I’m very careful when beginning a student, to be sure that stress is not manifesting in their jawline, or neck. Often students will quite literally stop breathing while playing, their focus on getting notes correct so intense. Interestingly, here we are working with someone so far from the beginning of study and yet, in reality, he is still suffering from the result of stress. It happens that the contact point for that stress has just gotten better at hiding from him.
If I am working on a difficult passage of music, I often will find myself feeling fatigue and soreness in my right elbow. It is an indicator that I am pushing my bow and transferring the energy needed from my brain into my right hand. In looking at this issue and asking Paul to watch me, I determined that if I could recognize the point of stress while playing- in other words, if I could be available to feel that at its origin, I could stop it by immediately but subtly changing my hand position. When pushing the bow (up bow) I tend to cause a slight extension in my right wrist in order to get more torque. It isn’t necessary since among other things, I have a wonderful bow that will do that work for me if I let it, and yet I do it. I have learned to make note of fatigue or pain while I am playing, not afterward, and, realizing what my anatomy is doing. I quickly release and I can feel that release all the way to my elbow.
To determine exactly what is causing pain is really difficult since we are all anatomically unique. What triggers me might not trigger you. So, what does it take? It takes a second set of eyes and ears on us- invaluable for position and listening. Clarinetist extraordinaire Benny Goodman had a lesson every week of his playing life. It takes willingness to change, which sounds much easier than it really is. We use the words, we use the words very sincerely, but when it comes time to tweaking our bow hold, or dropping our shoulder, doing anything that is different than what we have been doing – we panic. What if we can’t play the same way that we have always been able to?

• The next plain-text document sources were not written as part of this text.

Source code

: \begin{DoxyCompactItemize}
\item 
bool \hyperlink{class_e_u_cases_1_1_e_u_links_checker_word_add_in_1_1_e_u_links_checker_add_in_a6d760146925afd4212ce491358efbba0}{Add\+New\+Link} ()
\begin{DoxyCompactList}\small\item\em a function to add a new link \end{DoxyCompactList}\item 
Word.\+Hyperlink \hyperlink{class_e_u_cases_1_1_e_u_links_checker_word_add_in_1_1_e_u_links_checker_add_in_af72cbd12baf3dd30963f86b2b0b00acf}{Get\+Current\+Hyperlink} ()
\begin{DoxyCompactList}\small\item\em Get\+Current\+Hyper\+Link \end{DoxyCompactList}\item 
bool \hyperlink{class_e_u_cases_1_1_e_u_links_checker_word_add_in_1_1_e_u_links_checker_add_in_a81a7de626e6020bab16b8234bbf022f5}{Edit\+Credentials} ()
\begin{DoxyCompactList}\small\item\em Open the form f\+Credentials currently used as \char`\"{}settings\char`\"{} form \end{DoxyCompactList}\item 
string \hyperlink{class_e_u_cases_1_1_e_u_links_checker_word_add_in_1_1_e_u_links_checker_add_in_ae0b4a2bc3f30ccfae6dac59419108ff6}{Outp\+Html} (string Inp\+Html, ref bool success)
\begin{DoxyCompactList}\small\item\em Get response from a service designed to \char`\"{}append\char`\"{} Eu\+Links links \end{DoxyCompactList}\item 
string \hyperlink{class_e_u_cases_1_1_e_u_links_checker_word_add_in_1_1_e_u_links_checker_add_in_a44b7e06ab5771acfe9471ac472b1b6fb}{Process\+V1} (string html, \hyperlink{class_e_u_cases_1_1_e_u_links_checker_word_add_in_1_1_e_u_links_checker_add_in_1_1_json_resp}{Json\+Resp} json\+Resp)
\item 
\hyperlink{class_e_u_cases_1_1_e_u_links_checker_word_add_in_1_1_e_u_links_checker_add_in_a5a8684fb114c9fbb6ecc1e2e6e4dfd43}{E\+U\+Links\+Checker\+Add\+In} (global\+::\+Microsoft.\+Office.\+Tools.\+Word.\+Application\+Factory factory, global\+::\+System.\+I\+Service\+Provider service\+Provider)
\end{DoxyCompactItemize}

My questions have to be: what is your option? And what are you willing to suffering with?
A good thought is to be sure that your instruction, at every level along your journey, pays attention to much more than just the notes that you play. If you say it hurts – that has to matter.
I tell everyone to stay on the path. But I need to make it clear that the path is your own, that your anatomy is unique to you. Your path might be straight or it might curve left or have a few boulders in the middle of it. Important to remember that, no matter how far you have traveled on your path, sometimes what it takes to change is to step off to the side and take a long breath.